Turns out it was just a request for rezoning (Bylaw Amendment No 483) without any plans for subdivision, at the preference of the property-owner applicant. However, the documentation that had been published in advance of the meeting did include the 13-lot sketch which was apparently only for discussion purposes following a discussion between the applicant and city staff.
Langford council meetings are usually perfunctory and swift, even the public hearing portions. But this July 17 meeting ran almost three hours as Mayor Stew Young encouraged as much input as the public wanted to give, and the meeting format fell into a more relaxed mode of back-and-forth with the public than is normally the case at Langford meetings. Skillful management of the meeting flow allowed for all opinions to be tossed into the mix. At the end of it, resolved and approved by Council.

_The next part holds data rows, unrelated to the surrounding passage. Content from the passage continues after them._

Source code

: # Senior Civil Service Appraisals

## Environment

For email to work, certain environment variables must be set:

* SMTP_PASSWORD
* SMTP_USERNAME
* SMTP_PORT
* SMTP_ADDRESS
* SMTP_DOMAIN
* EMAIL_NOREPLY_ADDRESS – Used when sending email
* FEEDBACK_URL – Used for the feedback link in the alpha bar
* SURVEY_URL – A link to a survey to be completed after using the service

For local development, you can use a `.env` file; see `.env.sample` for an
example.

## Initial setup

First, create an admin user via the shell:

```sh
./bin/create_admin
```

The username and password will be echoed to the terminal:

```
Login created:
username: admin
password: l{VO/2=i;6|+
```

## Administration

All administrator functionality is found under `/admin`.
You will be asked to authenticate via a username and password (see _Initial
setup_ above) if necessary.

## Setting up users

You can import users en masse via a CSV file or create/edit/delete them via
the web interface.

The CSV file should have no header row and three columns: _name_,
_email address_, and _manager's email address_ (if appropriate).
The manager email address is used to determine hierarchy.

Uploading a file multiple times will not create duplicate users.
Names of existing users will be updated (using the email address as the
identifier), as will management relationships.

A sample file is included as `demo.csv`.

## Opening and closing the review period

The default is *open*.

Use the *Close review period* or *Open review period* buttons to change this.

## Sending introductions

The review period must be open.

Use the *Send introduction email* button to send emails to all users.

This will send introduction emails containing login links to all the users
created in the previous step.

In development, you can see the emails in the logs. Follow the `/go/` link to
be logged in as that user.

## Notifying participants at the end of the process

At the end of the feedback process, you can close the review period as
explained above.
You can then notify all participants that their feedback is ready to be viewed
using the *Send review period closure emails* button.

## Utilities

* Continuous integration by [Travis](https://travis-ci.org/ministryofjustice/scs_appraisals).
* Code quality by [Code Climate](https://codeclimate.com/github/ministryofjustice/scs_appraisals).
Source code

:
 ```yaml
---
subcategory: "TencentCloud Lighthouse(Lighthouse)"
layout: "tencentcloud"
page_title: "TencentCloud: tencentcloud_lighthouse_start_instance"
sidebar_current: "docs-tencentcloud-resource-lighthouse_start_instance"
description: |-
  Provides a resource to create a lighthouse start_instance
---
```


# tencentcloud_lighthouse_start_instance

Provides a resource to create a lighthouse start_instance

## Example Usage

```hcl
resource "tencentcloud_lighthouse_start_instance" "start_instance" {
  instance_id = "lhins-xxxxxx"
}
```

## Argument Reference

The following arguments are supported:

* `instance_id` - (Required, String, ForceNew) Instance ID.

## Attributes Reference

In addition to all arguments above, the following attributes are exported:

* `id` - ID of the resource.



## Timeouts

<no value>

Through it all other details surfaced such as the West Shore Parkway completion date targeted for the end of September which will help with traffic flow between Hwy 1 and Hwy 14 without people having through the Langford core area. That will help ease commuter traffic on Jacklin Road and the stretch of Sooke Road between Veteran Memorial Parkway and Happy Valley Road.“We make sure we understand our road networks,” Mayor Young told the full room in council chambers. He said that millions of dollars have been invested in the Jacklin Road corridor over the years including bike lanes and sidewalks, and with his trademark visionary style: “Don’t envision Jacklin Road the way it is now.”
More improvements will be made to Jacklin Road, said Mayor Young. That will include sidewalks on the east side of Jacklin Road.
Engineering staff itemized some of the road improvements that are on the drawing board including on Jenkins Road near the TD Bank exit at West Shore Town Centre, and some dedicated left-turn and right-turn lanes on Jenkins. A new interior road within the Sobey’s property (former SD62 Belmont property) is planned for completion by year-end 2017. Other road improvements in strata property areas are being done so that fire and emergency vehicles will have suitable access.
The usual swirl of public comment emerges from the public about how Langford is changing. The dust from construction and frequent traffic congestion are frequently protested, as well as the changing density of the town core area with more multi-family developments.
In defense of the growth, Stew Young told the public at Monday night’s council meeting: “Developments have paid for what we’re doing now. You’ll see a market improvement (in things overall),” he said. He also promoted the relative affordability of Langford housing. “We have lower prices here because we’re doing supply,” he said, itemizing small lots and suites. He said a 3% to 5% increase in house values in Langford is a good thing for homeowners, quoting a $463,000 average assessed value of homes in Langford. “That’s what we tax on.”
House prices in Langford are the second-lowest in the Greater Victoria area, with only housing prices in farther-out Sooke being lower. The actual raw sales average of 96 houses sold in Langford in June 2017 was $679,155 (HPI data-adjusted price promoted by the Greater Victoria Real Estate Board is $579,000). In Sooke the raw sales average of 38 homes that sold in June was $469,322 (HPI was $463,500).
Other items approved by Council on Monday night included a 36-month Temporary Use Permit (up from 18 months as recommended by the Planning, Zoning and Affordable Housing Committee at their July 10 meeting) for Victoria Hyundai to have a vehicle showroom in the parking lot at the West Shore Town Centre. This follows in an interesting way along the lines of comments made by Architecture Professor Avi Friedman at an economic forum in Langford last weekend that the role of shopping malls is shifting in the wake of changes like online shopping.
Two resolutions from the June 27th Protective Services Committee (chaired by Councillor Lillian Szpak) were approved by Council — to accept the West Shore RCMP Annual Year End Report and the RCMP Municipal Contract Policing Multi-Year Plan (which will see an increase of four more police officers for a special on-bicycle unit to in particular police the Langford core area). And the Cherish seniors living complex got their liquor licence approved for happy hour.